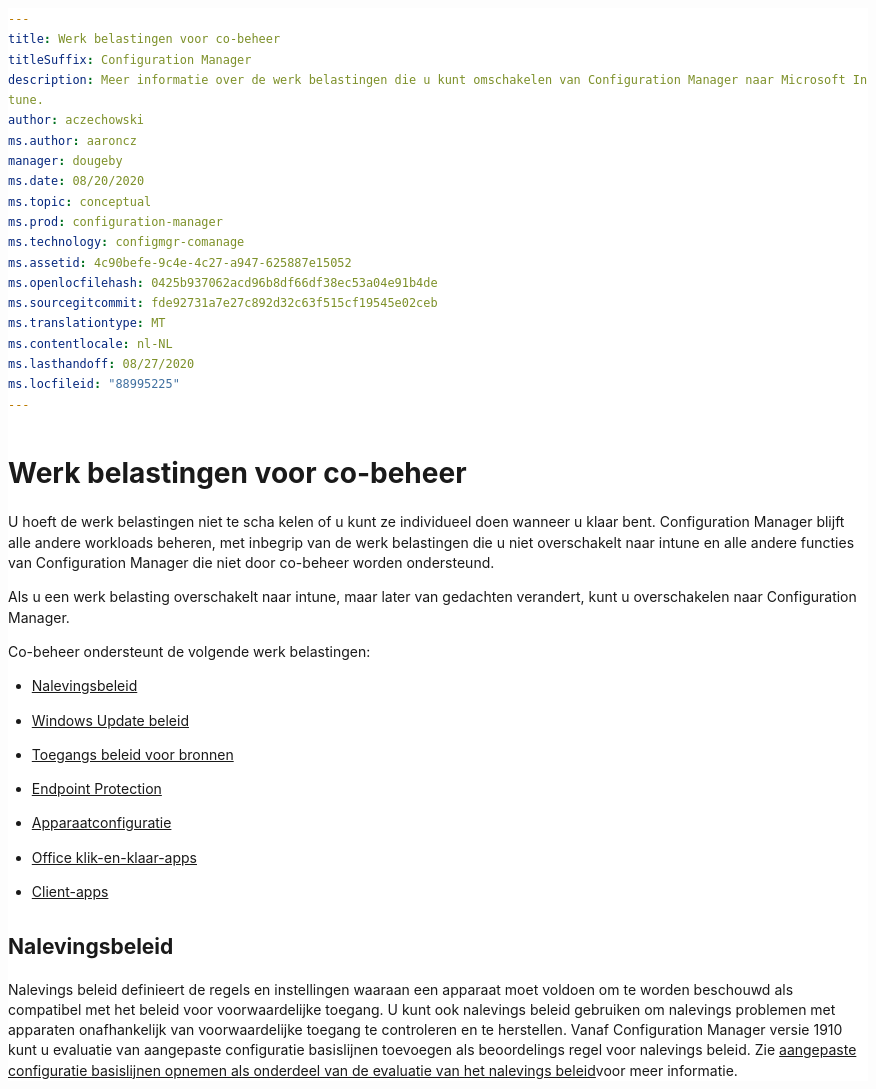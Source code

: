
 ```yaml
---
title: Werk belastingen voor co-beheer
titleSuffix: Configuration Manager
description: Meer informatie over de werk belastingen die u kunt omschakelen van Configuration Manager naar Microsoft Intune.
author: aczechowski
ms.author: aaroncz
manager: dougeby
ms.date: 08/20/2020
ms.topic: conceptual
ms.prod: configuration-manager
ms.technology: configmgr-comanage
ms.assetid: 4c90befe-9c4e-4c27-a947-625887e15052
ms.openlocfilehash: 0425b937062acd96b8df66df38ec53a04e91b4de
ms.sourcegitcommit: fde92731a7e27c892d32c63f515cf19545e02ceb
ms.translationtype: MT
ms.contentlocale: nl-NL
ms.lasthandoff: 08/27/2020
ms.locfileid: "88995225"
---
```

# <a name="co-management-workloads"></a>Werk belastingen voor co-beheer

U hoeft de werk belastingen niet te scha kelen of u kunt ze individueel doen wanneer u klaar bent. Configuration Manager blijft alle andere workloads beheren, met inbegrip van de werk belastingen die u niet overschakelt naar intune en alle andere functies van Configuration Manager die niet door co-beheer worden ondersteund.

Als u een werk belasting overschakelt naar intune, maar later van gedachten verandert, kunt u overschakelen naar Configuration Manager.

Co-beheer ondersteunt de volgende werk belastingen:

- [Nalevingsbeleid](#compliance-policies)  

- [Windows Update beleid](#windows-update-policies)  

- [Toegangs beleid voor bronnen](#resource-access-policies)  

- [Endpoint Protection](#endpoint-protection)  

- [Apparaatconfiguratie](#device-configuration)  

- [Office klik-en-klaar-apps](#office-click-to-run-apps)  

- [Client-apps](#client-apps)  

## <a name="compliance-policies"></a>Nalevingsbeleid

Nalevings beleid definieert de regels en instellingen waaraan een apparaat moet voldoen om te worden beschouwd als compatibel met het beleid voor voorwaardelijke toegang. U kunt ook nalevings beleid gebruiken om nalevings problemen met apparaten onafhankelijk van voorwaardelijke toegang te controleren en te herstellen. Vanaf Configuration Manager versie 1910 kunt u evaluatie van aangepaste configuratie basislijnen toevoegen als beoordelings regel voor nalevings beleid. Zie [aangepaste configuratie basislijnen opnemen als onderdeel van de evaluatie van het nalevings beleid](../compliance/deploy-use/create-configuration-baselines.md#bkmk_CAbaselines)voor meer informatie.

○ ○ ○ ○

> _Exercise objective_:
Copy out the listing above in full and keep the pictures out.

> _Written reply_:
Source code

:
 ```yaml
---
title: Werk belastingen voor co-beheer
titleSuffix: Configuration Manager
description: Meer informatie over de werk belastingen die u kunt omschakelen van Configuration Manager naar Microsoft Intune.
author: aczechowski
ms.author: aaroncz
manager: dougeby
ms.date: 08/20/2020
ms.topic: conceptual
ms.prod: configuration-manager
ms.technology: configmgr-comanage
ms.assetid: 4c90befe-9c4e-4c27-a947-625887e15052
ms.openlocfilehash: 0425b937062acd96b8df66df38ec53a04e91b4de
ms.sourcegitcommit: fde92731a7e27c892d32c63f515cf19545e02ceb
ms.translationtype: MT
ms.contentlocale: nl-NL
ms.lasthandoff: 08/27/2020
ms.locfileid: "88995225"
---
```

# <a name="co-management-workloads"></a>Werk belastingen voor co-beheer

U hoeft de werk belastingen niet te scha kelen of u kunt ze individueel doen wanneer u klaar bent. Configuration Manager blijft alle andere workloads beheren, met inbegrip van de werk belastingen die u niet overschakelt naar intune en alle andere functies van Configuration Manager die niet door co-beheer worden ondersteund.

Als u een werk belasting overschakelt naar intune, maar later van gedachten verandert, kunt u overschakelen naar Configuration Manager.

Co-beheer ondersteunt de volgende werk belastingen:

- [Nalevingsbeleid](#compliance-policies)  

- [Windows Update beleid](#windows-update-policies)  

- [Toegangs beleid voor bronnen](#resource-access-policies)  

- [Endpoint Protection](#endpoint-protection)  

- [Apparaatconfiguratie](#device-configuration)  

- [Office klik-en-klaar-apps](#office-click-to-run-apps)  

- [Client-apps](#client-apps)  

## <a name="compliance-policies"></a>Nalevingsbeleid

Nalevings beleid definieert de regels en instellingen waaraan een apparaat moet voldoen om te worden beschouwd als compatibel met het beleid voor voorwaardelijke toegang. U kunt ook nalevings beleid gebruiken om nalevings problemen met apparaten onafhankelijk van voorwaardelijke toegang te controleren en te herstellen. Vanaf Configuration Manager versie 1910 kunt u evaluatie van aangepaste configuratie basislijnen toevoegen als beoordelings regel voor nalevings beleid. Zie [aangepaste configuratie basislijnen opnemen als onderdeel van de evaluatie van het nalevings beleid](../compliance/deploy-use/create-configuration-baselines.md#bkmk_CAbaselines)voor meer informatie.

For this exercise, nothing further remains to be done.